* [YOUR TASK]:
Where "existingData" appears in a line of the entries below, that line should be copied.

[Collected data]
= = = = = = =

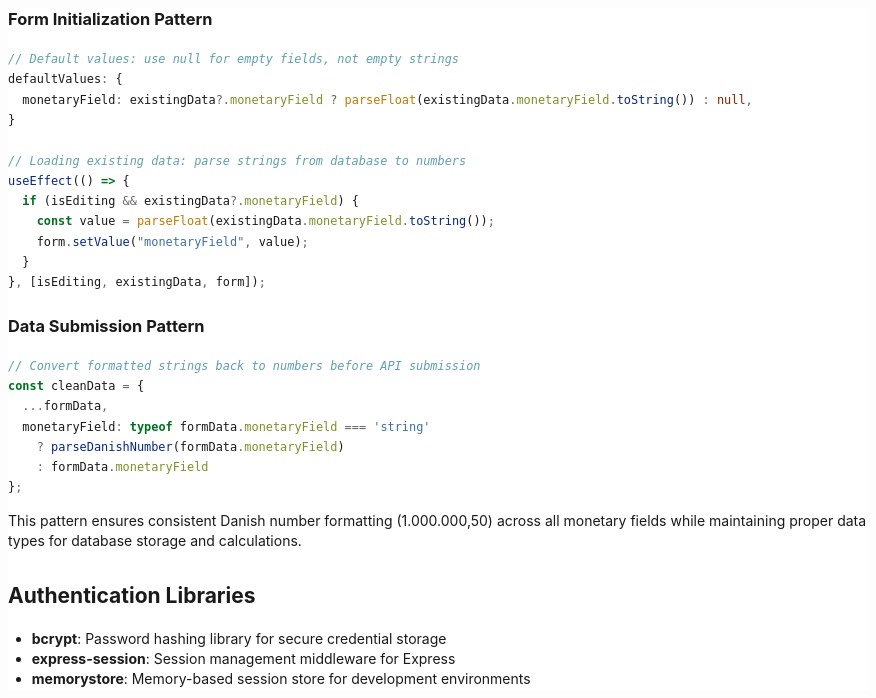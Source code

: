 ### Form Initialization Pattern
```typescript
// Default values: use null for empty fields, not empty strings
defaultValues: {
  monetaryField: existingData?.monetaryField ? parseFloat(existingData.monetaryField.toString()) : null,
}

// Loading existing data: parse strings from database to numbers
useEffect(() => {
  if (isEditing && existingData?.monetaryField) {
    const value = parseFloat(existingData.monetaryField.toString());
    form.setValue("monetaryField", value);
  }
}, [isEditing, existingData, form]);
```

### Data Submission Pattern
```typescript
// Convert formatted strings back to numbers before API submission
const cleanData = {
  ...formData,
  monetaryField: typeof formData.monetaryField === 'string' 
    ? parseDanishNumber(formData.monetaryField) 
    : formData.monetaryField
};
```

This pattern ensures consistent Danish number formatting (1.000.000,50) across all monetary fields while maintaining proper data types for database storage and calculations.

## Authentication Libraries
- **bcrypt**: Password hashing library for secure credential storage
- **express-session**: Session management middleware for Express
- **memorystore**: Memory-based session store for development environments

= = = = = = =

* [ANSWER FOR THIS EXERCISE]:
  monetaryField: existingData?.monetaryField ? parseFloat(existingData.monetaryField.toString()) : null,
  if (isEditing && existingData?.monetaryField) {
    const value = parseFloat(existingData.monetaryField.toString());
}, [isEditing, existingData, form]);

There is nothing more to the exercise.